Oliver Crane

Personal information
- Nationality: American
- Born: July 19, 1998 (age 26) Crowley, Louisiana, U.S.
- Height: 183 cm (6 ft 0 in)
- Relative(s): David W. Crane (father) Isabella de la Houssaye (mother) David Crane (brother) Bella Crane (sister) Cason Crane (brother) Christopher Crane (brother)

Sport
- Sport: Rowing
- Club: Princeton University

= Oliver Crane =

American rower (born 1998)

Oliver Crane (born June 19, 1998) is an American rower who formerly held the record of the youngest person to row solo across the Atlantic Ocean until his record was surpassed by Lukas Haitzmann in 2019.

==Personal life==
Raised in the Lawrenceville section of Lawrence Township, Mercer County, New Jersey, Crane took a year off after graduating from the Peddie School and before he enrolled at Princeton University to undertake his transatlantic journey.

==Rowing==
===Solo Atlantic Row===
On December 12, 2017, Crane started his 3000 nmi journey from the Canary Islands to Antigua to become the youngest person to solo row across the Atlantic Ocean.
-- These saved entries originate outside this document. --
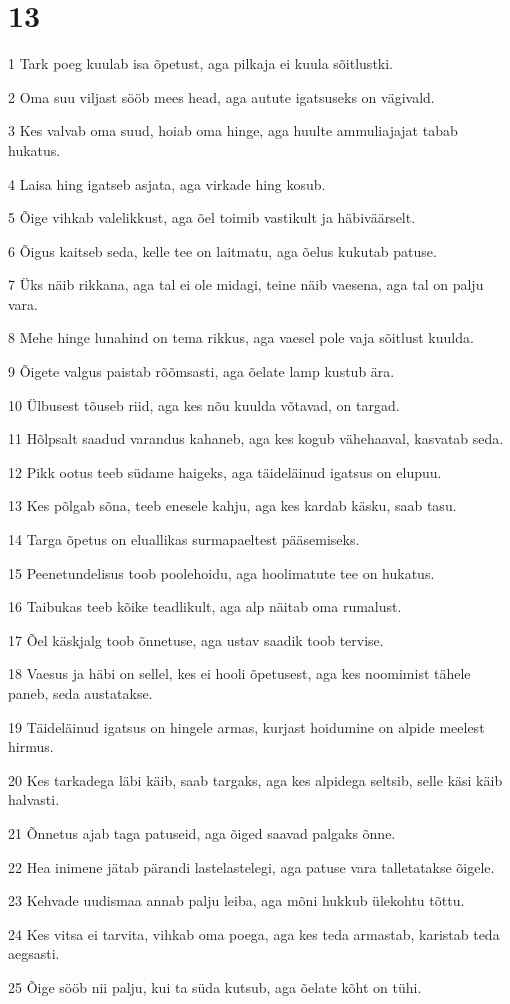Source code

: \chapter{13}

\par 1 Tark poeg kuulab isa õpetust, aga pilkaja ei kuula sõitlustki.
\par 2 Oma suu viljast sööb mees head, aga autute igatsuseks on vägivald.
\par 3 Kes valvab oma suud, hoiab oma hinge, aga huulte ammuliajajat tabab hukatus.
\par 4 Laisa hing igatseb asjata, aga virkade hing kosub.
\par 5 Õige vihkab valelikkust, aga õel toimib vastikult ja häbiväärselt.
\par 6 Õigus kaitseb seda, kelle tee on laitmatu, aga õelus kukutab patuse.
\par 7 Üks näib rikkana, aga tal ei ole midagi, teine näib vaesena, aga tal on palju vara.
\par 8 Mehe hinge lunahind on tema rikkus, aga vaesel pole vaja sõitlust kuulda.
\par 9 Õigete valgus paistab rõõmsasti, aga õelate lamp kustub ära.
\par 10 Ülbusest tõuseb riid, aga kes nõu kuulda võtavad, on targad.
\par 11 Hõlpsalt saadud varandus kahaneb, aga kes kogub vähehaaval, kasvatab seda.
\par 12 Pikk ootus teeb südame haigeks, aga täideläinud igatsus on elupuu.
\par 13 Kes põlgab sõna, teeb enesele kahju, aga kes kardab käsku, saab tasu.
\par 14 Targa õpetus on eluallikas surmapaeltest pääsemiseks.
\par 15 Peenetundelisus toob poolehoidu, aga hoolimatute tee on hukatus.
\par 16 Taibukas teeb kõike teadlikult, aga alp näitab oma rumalust.
\par 17 Õel käskjalg toob õnnetuse, aga ustav saadik toob tervise.
\par 18 Vaesus ja häbi on sellel, kes ei hooli õpetusest, aga kes noomimist tähele paneb, seda austatakse.
\par 19 Täideläinud igatsus on hingele armas, kurjast hoidumine on alpide meelest hirmus.
\par 20 Kes tarkadega läbi käib, saab targaks, aga kes alpidega seltsib, selle käsi käib halvasti.
\par 21 Õnnetus ajab taga patuseid, aga õiged saavad palgaks õnne.
\par 22 Hea inimene jätab pärandi lastelastelegi, aga patuse vara talletatakse õigele.
\par 23 Kehvade uudismaa annab palju leiba, aga mõni hukkub ülekohtu tõttu.
\par 24 Kes vitsa ei tarvita, vihkab oma poega, aga kes teda armastab, karistab teda aegsasti.
\par 25 Õige sööb nii palju, kui ta süda kutsub, aga õelate kõht on tühi.

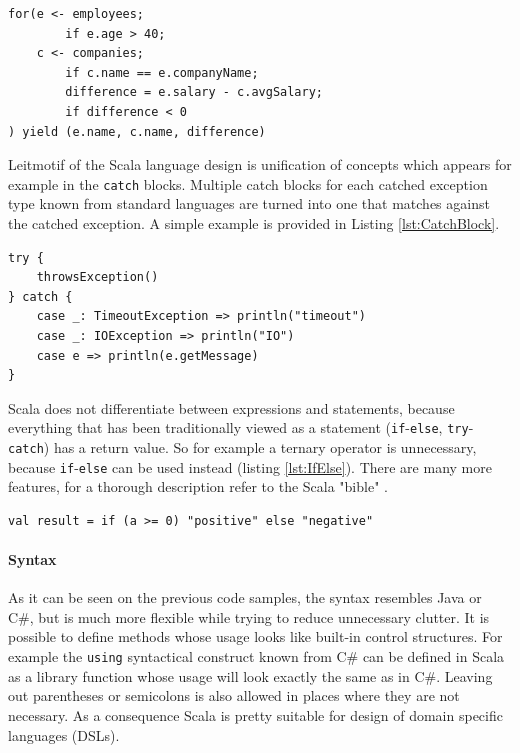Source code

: \documentclass[12pt,a4paper]{report}
\begin{document}
\begin{minipage}{\linewidth}
\begin{lstlisting}[caption={For comprehension example.},label={lst:ForComprehension}]
for(e <- employees;
        if e.age > 40;
    c <- companies;
        if c.name == e.companyName;
        difference = e.salary - c.avgSalary;
        if difference < 0		
) yield (e.name, c.name, difference)
\end{lstlisting}
\end{minipage}

Leitmotif of the Scala language design is unification of concepts which appears for example in the \texttt{catch} blocks. Multiple catch blocks for each catched exception type known from standard languages are turned into one that matches against the catched exception. A simple example is provided in Listing \ref{lst:CatchBlock}.

\begin{minipage}{\linewidth}
\begin{lstlisting}[caption={Catch block example.},label={lst:CatchBlock}]
try {
    throwsException()
} catch {
    case _: TimeoutException => println("timeout")
    case _: IOException => println("IO")
    case e => println(e.getMessage)
}
\end{lstlisting}
\end{minipage}

Scala does not differentiate between expressions and statements, because everything that has been traditionally viewed as a statement (\texttt{if}-\texttt{else}, \texttt{try}-\texttt{catch}) has a return value. So for example a ternary operator is unnecessary, because \texttt{if}-\texttt{else} can be used instead (listing \ref{lst:IfElse}). There are many more features, for a thorough description refer to the Scala "bible" \cite{ScalaProgramming}.

\begin{minipage}{\linewidth}
\begin{lstlisting}[caption={\texttt{If}-\texttt{else} as a ternary operator.},label={lst:IfElse}]
val result = if (a >= 0) "positive" else "negative"
\end{lstlisting}
\end{minipage}

\paragraph{Syntax} As it can be seen on the previous code samples, the syntax resembles Java or C\#, but is much more flexible while trying to reduce unnecessary clutter. It is possible to define methods whose usage looks like built-in control structures. For example the \texttt{using} syntactical construct known from C\# can be defined in Scala as a library function whose usage will look exactly the same as in C\#. Leaving out parentheses or semicolons is also allowed in places where they are not necessary. As a consequence Scala is pretty suitable for design of domain specific languages (DSLs). 
\end{document}
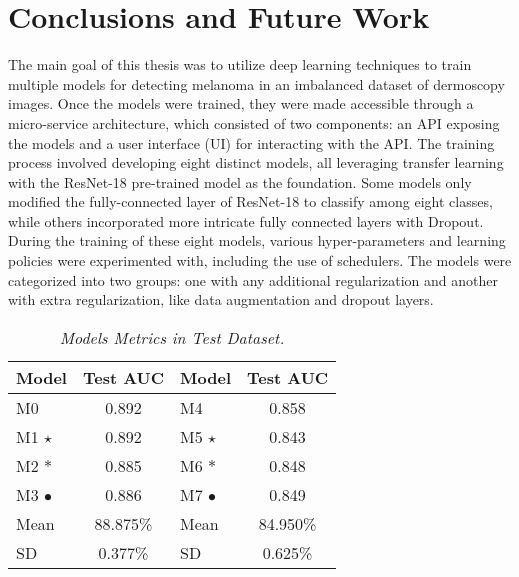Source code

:\chapter{Conclusions and Future Work}
\label{cap:concl}

The main goal of this thesis was to utilize deep learning techniques to train
multiple models for detecting melanoma in an imbalanced dataset of dermoscopy
images. Once the models were trained, they were made accessible through a
micro-service architecture, which consisted of two components: an API exposing
the models and a user interface (UI) for interacting with the API. The training
process involved developing eight distinct models, all leveraging transfer
learning with the ResNet-18 pre-trained model as the foundation. Some models
only modified the fully-connected layer of ResNet-18 to classify among eight
classes, while others incorporated more intricate fully connected layers with
Dropout. \\


During the training of these eight models, various hyper-parameters and learning
policies were experimented with, including the use of schedulers. The models
were categorized into two groups: one with any additional regularization and
another with extra regularization, like data augmentation and dropout layers.


\begin{table}[H]
\centering
\begin{tabular}{lc|lc}
    \toprule
  \textbf{Model} & \textbf{Test AUC} & \cellcolor{gray!50}\textbf{Model} & \cellcolor{gray!50}\textbf{Test AUC}  \\
\midrule
 M0 & 0.892 & \cellcolor{gray!50}M4 & \cellcolor{gray!50}0.858 \\
 M1 $\star$ & 0.892 & \cellcolor{gray!50}M5 $\star$ & \cellcolor{gray!50}0.843 \\
 M2 $\ast$ &  0.885 &  \cellcolor{gray!50}M6 $\ast$ & \cellcolor{gray!50}0.848 \\
 M3 $\bullet$ & 0.886 & \cellcolor{gray!50}M7 $\bullet$ & \cellcolor{gray!50}0.849 \\
 \midrule
Mean &  88.875\% & \cellcolor{gray!50}Mean & \cellcolor{gray!50}84.950\%  \\
SD &  0.377\%  &   \cellcolor{gray!50}SD &  \cellcolor{gray!50}0.625\%  \\

\bottomrule
\end{tabular}
\caption[Models Metrics in Test Dataset]
  {\textit{Models Metrics in Test Dataset.}}
{\label{table:test-set-resume-metrics}}
\end{table}

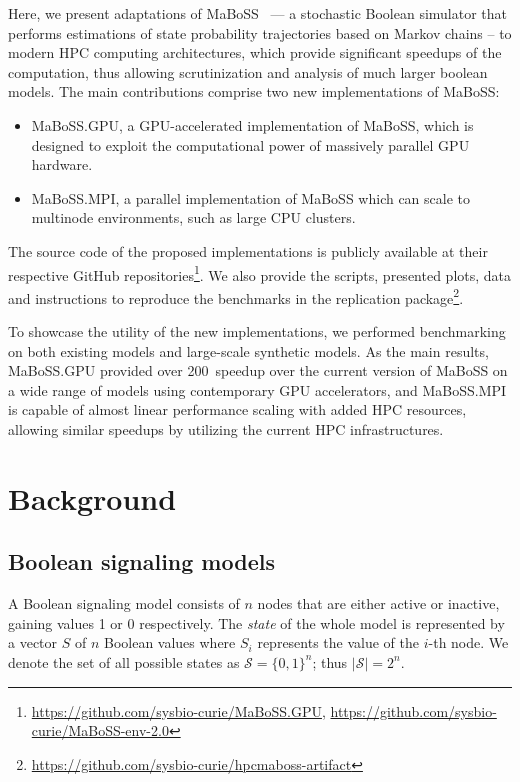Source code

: \documentclass[sn-mathphys-num]{sn-jnl}%
\begin{document}
Here, we present adaptations of MaBoSS~\cite{stoll2012continuous, stoll2017maboss} --- a stochastic Boolean simulator that performs estimations of state probability trajectories based on Markov chains -- to modern HPC computing architectures, which provide significant speedups of the computation, thus allowing scrutinization and analysis of much larger boolean models.
The main contributions comprise two new implementations of MaBoSS:
\begin{itemize}
    \item MaBoSS.GPU, a GPU-accelerated implementation of MaBoSS, which is designed to exploit the computational power of massively parallel GPU hardware.
    \item MaBoSS.MPI, a parallel implementation of MaBoSS which can scale to multinode environments, such as large CPU clusters.
\end{itemize}

The source code of the proposed implementations is publicly available at their respective GitHub repositories\footnote{\url{https://github.com/sysbio-curie/MaBoSS.GPU}, \url{https://github.com/sysbio-curie/MaBoSS-env-2.0}}. We also provide the scripts, presented plots, data and instructions to reproduce the benchmarks in the replication package\footnote{\url{https://github.com/sysbio-curie/hpcmaboss-artifact}}.

To showcase the utility of the new implementations, we performed benchmarking on both existing models and large-scale synthetic models. As the main results, MaBoSS.GPU provided over 200\texttimes\ speedup over the current version of MaBoSS on a wide range of models using contemporary GPU accelerators, and MaBoSS.MPI is capable of almost linear performance scaling with added HPC resources, allowing similar speedups by utilizing the current HPC infrastructures.

\section{Background}

\subsection{Boolean signaling models}


A Boolean signaling model consists of $n$ nodes that are either active or inactive, gaining values 1 or 0 respectively. The \emph{state} of the whole model is represented by a vector $S$ of $n$ Boolean values where $S_i$ represents the value of the $i$-th node. We denote the set of all possible states as $\mathcal{S} = \{0, 1\}^n$; thus $|\mathcal{S}| = 2^n$. 
\end{document}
The trip took Crane 44 days in which he lost 25 lb in his efforts. Crane raised $73,000 for Oceana, an ocean conservation advocacy organization and HomeFront, a New Jersey charity that helps the homeless. Crane completed his journey in a 23 ft vessel that was equipped with navigation systems, a water purifier, freeze-dried food, a radio, and solar panels.

==Other Expeditions==
Crane has also climbed Mount Elbrus, Mount Kilimanjaro, and Mount Washington.